[Plain-text document sources]
────────────────
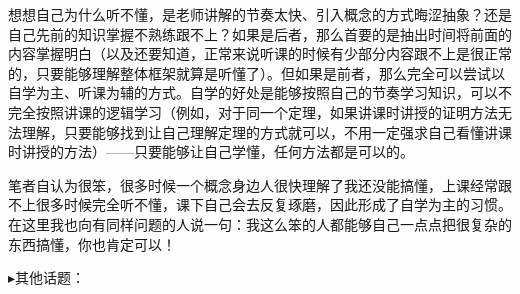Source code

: \documentclass{ctexart}
\begin{document}
想想自己为什么听不懂，是老师讲解的节奏太快、引入概念的方式晦涩抽象？还是自己先前的知识掌握不熟练跟不上？如果是后者，那么首要的是抽出时间将前面的内容掌握明白（以及还要知道，正常来说听课的时候有少部分内容跟不上是很正常的，只要能够理解整体框架就算是听懂了）。但如果是前者，那么完全可以尝试以自学为主、听课为辅的方式。自学的好处是能够按照自己的节奏学习知识，可以不完全按照讲课的逻辑学习（例如，对于同一个定理，如果讲课时讲授的证明方法无法理解，只要能够找到让自己理解定理的方式就可以，不用一定强求自己看懂讲课时讲授的方法）——只要能够让自己学懂，任何方法都是可以的。

笔者自认为很笨，很多时候一个概念身边人很快理解了我还没能搞懂，上课经常跟不上很多时候完全听不懂，课下自己会去反复琢磨，因此形成了自学为主的习惯。在这里我也向有同样问题的人说一句：我这么笨的人都能够自己一点点把很复杂的东西搞懂，你也肯定可以！

\noindent$\blacktriangleright$\;其他话题：
\end{document}
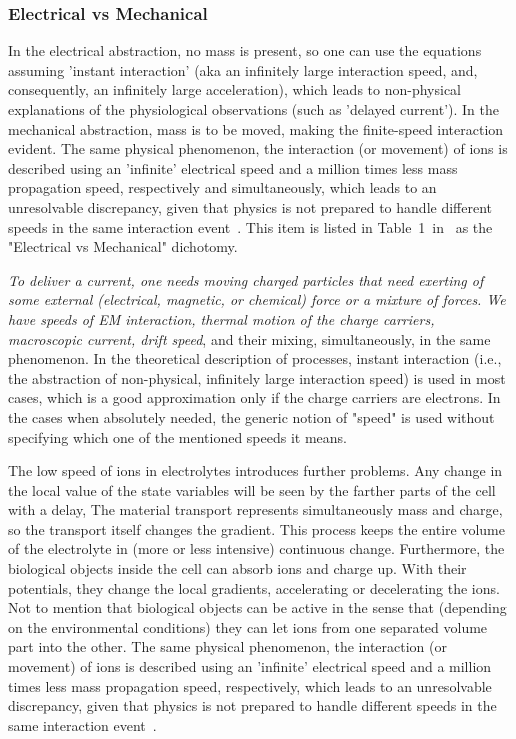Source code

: \subsubsection{Electrical vs Mechanical\label{sec:Physics-ElectricalMechanical}\label{sec:Physics-SlowCurrent}}

In the electrical abstraction, no mass is present,
so one can use the equations assuming 'instant interaction' (aka an infinitely
large interaction speed, and, consequently, an infinitely
large acceleration),
which leads to non-physical explanations of the physiological observations (such as 'delayed current').
In the mechanical abstraction, mass is to be moved, 
making the finite-speed interaction evident. The same physical phenomenon,
the interaction (or movement) of ions is described using an 'infinite' electrical speed and 
a million times less mass propagation speed, respectively and simultaneously, which leads
to an unresolvable discrepancy, given that physics is not prepared to handle
different speeds in the same interaction event~\cite{VeghNon-ordinaryLaws:2025}.
This item is listed in Table~1~in~\cite{ThermodynamicAPDrukarch:2022}
as the "Electrical vs Mechanical" dichotomy.


\textit{To deliver a
current, one needs moving charged particles that need exerting of some
external (electrical, magnetic, or chemical) force or a mixture of forces.
We have speeds of 
\gls{EM} interaction, thermal motion of the charge
carriers, macroscopic current, drift speed}, and their mixing, simultaneously,
in the same phenomenon. In the theoretical description of
processes, instant interaction (i.e., the abstraction of non-physical,
infinitely large interaction speed) is used in most cases, which is a
good approximation only if the charge carriers are electrons. In the
cases when absolutely needed, the generic notion of "speed" is
used without specifying which one of the mentioned speeds it means.

The low speed of ions in electrolytes introduces further problems.
Any change in the local value of the state variables will be seen
by the farther parts of the cell with a delay,
The material transport represents simultaneously mass and charge,
so the transport itself changes the gradient. This process keeps the entire volume of the electrolyte in (more or less intensive) continuous change. Furthermore, the biological objects inside the cell
can absorb ions and charge up. With their potentials, they change the local gradients, accelerating or decelerating the ions. 
Not to mention that biological objects can be active in the sense that 
(depending on the environmental conditions) they can let ions from one separated volume part into the other. 
The same physical phenomenon,
the interaction (or movement) of ions is described using an 'infinite' electrical speed and 
a million times less mass propagation speed, respectively, which leads
to an unresolvable discrepancy, given that physics is not prepared to handle
different speeds in the same interaction event~\cite{VeghNon-ordinaryLaws:2025}.


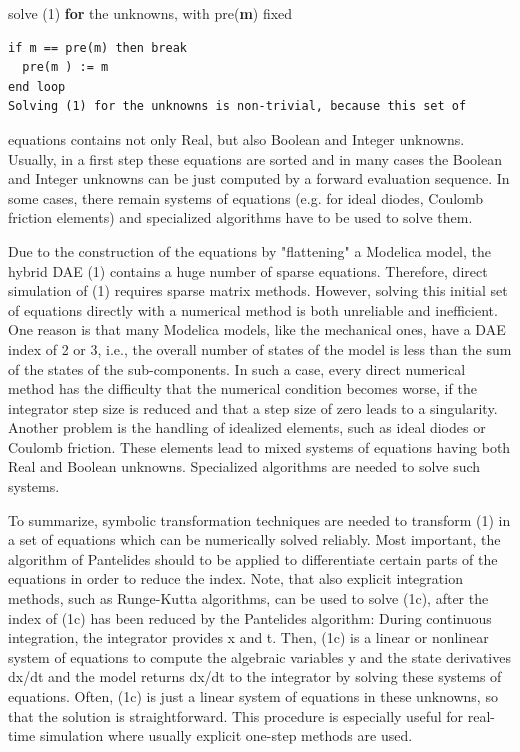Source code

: \documentclass[10pt,a4paper]{report}
\begin{document}
solve (1) \textbf{for} the unknowns, with pre(\textbf{m}) fixed

\begin{lstlisting}[language=modelica]
if m == pre(m) then break
  pre(m ) := m
end loop
Solving (1) for the unknowns is non-trivial, because this set of
\end{lstlisting}
equations contains not only Real, but also Boolean and Integer unknowns.
Usually, in a first step these equations are sorted and in many cases
the Boolean and Integer unknowns can be just computed by a forward
evaluation sequence. In some cases, there remain systems of equations
(e.g. for ideal diodes, Coulomb friction elements) and specialized
algorithms have to be used to solve them.

Due to the construction of the equations by "flattening" a Modelica
model, the hybrid DAE (1) contains a huge number of sparse equations.
Therefore, direct simulation of (1) requires sparse matrix methods.
However, solving this initial set of equations directly with a numerical
method is both unreliable and inefficient. One reason is that many
Modelica models, like the mechanical ones, have a DAE index of 2 or 3,
i.e., the overall number of states of the model is less than the sum of
the states of the sub-components. In such a case, every direct numerical
method has the difficulty that the numerical condition becomes worse, if
the integrator step size is reduced and that a step size of zero leads
to a singularity. Another problem is the handling of idealized elements,
such as ideal diodes or Coulomb friction. These elements lead to mixed
systems of equations having both Real and Boolean unknowns. Specialized
algorithms are needed to solve such systems.

To summarize, symbolic transformation techniques are needed to transform
(1) in a set of equations which can be numerically solved reliably. Most
important, the algorithm of Pantelides should to be applied to
differentiate certain parts of the equations in order to reduce the
index. Note, that also explicit integration methods, such as Runge-Kutta
algorithms, can be used to solve (1c), after the index of (1c) has been
reduced by the Pantelides algorithm: During continuous integration, the
integrator provides x and t. Then, (1c) is a linear or nonlinear system
of equations to compute the algebraic variables y and the state
derivatives dx/dt and the model returns dx/dt to the integrator by
solving these systems of equations. Often, (1c) is just a linear system
of equations in these unknowns, so that the solution is straightforward.
This procedure is especially useful for real-time simulation where
usually explicit one-step methods are used.
\end{document}
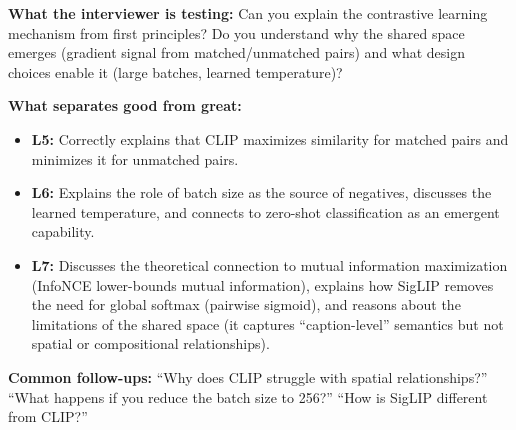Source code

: \begin{interviewq}
\textbf{What the interviewer is testing:} Can you explain the contrastive learning mechanism from first principles? Do you understand why the shared space emerges (gradient signal from matched/unmatched pairs) and what design choices enable it (large batches, learned temperature)?

\textbf{What separates good from great:}
\begin{itemize}
    \item \textbf{L5:} Correctly explains that CLIP maximizes similarity for matched pairs and minimizes it for unmatched pairs.
    \item \textbf{L6:} Explains the role of batch size as the source of negatives, discusses the learned temperature, and connects to zero-shot classification as an emergent capability.
    \item \textbf{L7:} Discusses the theoretical connection to mutual information maximization (InfoNCE lower-bounds mutual information), explains how SigLIP removes the need for global softmax (pairwise sigmoid), and reasons about the limitations of the shared space (it captures ``caption-level'' semantics but not spatial or compositional relationships).
\end{itemize}

\textbf{Common follow-ups:} ``Why does CLIP struggle with spatial relationships?'' ``What happens if you reduce the batch size to 256?'' ``How is SigLIP different from CLIP?''
\end{interviewq}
────────────────
- WHAT YOU WILL DO -
Would you output each entry exactly and leave the pictures behind?

- WRITTEN ANSWER -
Source code

: \documentclass{ctexart}
\begin{document}
想想自己为什么听不懂，是老师讲解的节奏太快、引入概念的方式晦涩抽象？还是自己先前的知识掌握不熟练跟不上？如果是后者，那么首要的是抽出时间将前面的内容掌握明白（以及还要知道，正常来说听课的时候有少部分内容跟不上是很正常的，只要能够理解整体框架就算是听懂了）。但如果是前者，那么完全可以尝试以自学为主、听课为辅的方式。自学的好处是能够按照自己的节奏学习知识，可以不完全按照讲课的逻辑学习（例如，对于同一个定理，如果讲课时讲授的证明方法无法理解，只要能够找到让自己理解定理的方式就可以，不用一定强求自己看懂讲课时讲授的方法）——只要能够让自己学懂，任何方法都是可以的。

笔者自认为很笨，很多时候一个概念身边人很快理解了我还没能搞懂，上课经常跟不上很多时候完全听不懂，课下自己会去反复琢磨，因此形成了自学为主的习惯。在这里我也向有同样问题的人说一句：我这么笨的人都能够自己一点点把很复杂的东西搞懂，你也肯定可以！

\noindent$\blacktriangleright$\;其他话题：
\end{document}
Source code

: \subsubsection{Electrical vs Mechanical\label{sec:Physics-ElectricalMechanical}\label{sec:Physics-SlowCurrent}}

In the electrical abstraction, no mass is present,
so one can use the equations assuming 'instant interaction' (aka an infinitely
large interaction speed, and, consequently, an infinitely
large acceleration),
which leads to non-physical explanations of the physiological observations (such as 'delayed current').
In the mechanical abstraction, mass is to be moved, 
making the finite-speed interaction evident. The same physical phenomenon,
the interaction (or movement) of ions is described using an 'infinite' electrical speed and 
a million times less mass propagation speed, respectively and simultaneously, which leads
to an unresolvable discrepancy, given that physics is not prepared to handle
different speeds in the same interaction event~\cite{VeghNon-ordinaryLaws:2025}.
This item is listed in Table~1~in~\cite{ThermodynamicAPDrukarch:2022}
as the "Electrical vs Mechanical" dichotomy.


\textit{To deliver a
current, one needs moving charged particles that need exerting of some
external (electrical, magnetic, or chemical) force or a mixture of forces.
We have speeds of 
\gls{EM} interaction, thermal motion of the charge
carriers, macroscopic current, drift speed}, and their mixing, simultaneously,
in the same phenomenon. In the theoretical description of
processes, instant interaction (i.e., the abstraction of non-physical,
infinitely large interaction speed) is used in most cases, which is a
good approximation only if the charge carriers are electrons. In the
cases when absolutely needed, the generic notion of "speed" is
used without specifying which one of the mentioned speeds it means.

The low speed of ions in electrolytes introduces further problems.
Any change in the local value of the state variables will be seen
by the farther parts of the cell with a delay,
The material transport represents simultaneously mass and charge,
so the transport itself changes the gradient. This process keeps the entire volume of the electrolyte in (more or less intensive) continuous change. Furthermore, the biological objects inside the cell
can absorb ions and charge up. With their potentials, they change the local gradients, accelerating or decelerating the ions. 
Not to mention that biological objects can be active in the sense that 
(depending on the environmental conditions) they can let ions from one separated volume part into the other. 
The same physical phenomenon,
the interaction (or movement) of ions is described using an 'infinite' electrical speed and 
a million times less mass propagation speed, respectively, which leads
to an unresolvable discrepancy, given that physics is not prepared to handle
different speeds in the same interaction event~\cite{VeghNon-ordinaryLaws:2025}.


Source code

: \documentclass[10pt,a4paper]{report}
\begin{document}
solve (1) \textbf{for} the unknowns, with pre(\textbf{m}) fixed

\begin{lstlisting}[language=modelica]
if m == pre(m) then break
  pre(m ) := m
end loop
Solving (1) for the unknowns is non-trivial, because this set of
\end{lstlisting}
equations contains not only Real, but also Boolean and Integer unknowns.
Usually, in a first step these equations are sorted and in many cases
the Boolean and Integer unknowns can be just computed by a forward
evaluation sequence. In some cases, there remain systems of equations
(e.g. for ideal diodes, Coulomb friction elements) and specialized
algorithms have to be used to solve them.

Due to the construction of the equations by "flattening" a Modelica
model, the hybrid DAE (1) contains a huge number of sparse equations.
Therefore, direct simulation of (1) requires sparse matrix methods.
However, solving this initial set of equations directly with a numerical
method is both unreliable and inefficient. One reason is that many
Modelica models, like the mechanical ones, have a DAE index of 2 or 3,
i.e., the overall number of states of the model is less than the sum of
the states of the sub-components. In such a case, every direct numerical
method has the difficulty that the numerical condition becomes worse, if
the integrator step size is reduced and that a step size of zero leads
to a singularity. Another problem is the handling of idealized elements,
such as ideal diodes or Coulomb friction. These elements lead to mixed
systems of equations having both Real and Boolean unknowns. Specialized
algorithms are needed to solve such systems.

To summarize, symbolic transformation techniques are needed to transform
(1) in a set of equations which can be numerically solved reliably. Most
important, the algorithm of Pantelides should to be applied to
differentiate certain parts of the equations in order to reduce the
index. Note, that also explicit integration methods, such as Runge-Kutta
algorithms, can be used to solve (1c), after the index of (1c) has been
reduced by the Pantelides algorithm: During continuous integration, the
integrator provides x and t. Then, (1c) is a linear or nonlinear system
of equations to compute the algebraic variables y and the state
derivatives dx/dt and the model returns dx/dt to the integrator by
solving these systems of equations. Often, (1c) is just a linear system
of equations in these unknowns, so that the solution is straightforward.
This procedure is especially useful for real-time simulation where
usually explicit one-step methods are used.
\end{document}
Source code

: \begin{interviewq}
\textbf{What the interviewer is testing:} Can you explain the contrastive learning mechanism from first principles? Do you understand why the shared space emerges (gradient signal from matched/unmatched pairs) and what design choices enable it (large batches, learned temperature)?

\textbf{What separates good from great:}
\begin{itemize}
    \item \textbf{L5:} Correctly explains that CLIP maximizes similarity for matched pairs and minimizes it for unmatched pairs.
    \item \textbf{L6:} Explains the role of batch size as the source of negatives, discusses the learned temperature, and connects to zero-shot classification as an emergent capability.
    \item \textbf{L7:} Discusses the theoretical connection to mutual information maximization (InfoNCE lower-bounds mutual information), explains how SigLIP removes the need for global softmax (pairwise sigmoid), and reasons about the limitations of the shared space (it captures ``caption-level'' semantics but not spatial or compositional relationships).
\end{itemize}

\textbf{Common follow-ups:} ``Why does CLIP struggle with spatial relationships?'' ``What happens if you reduce the batch size to 256?'' ``How is SigLIP different from CLIP?''
\end{interviewq}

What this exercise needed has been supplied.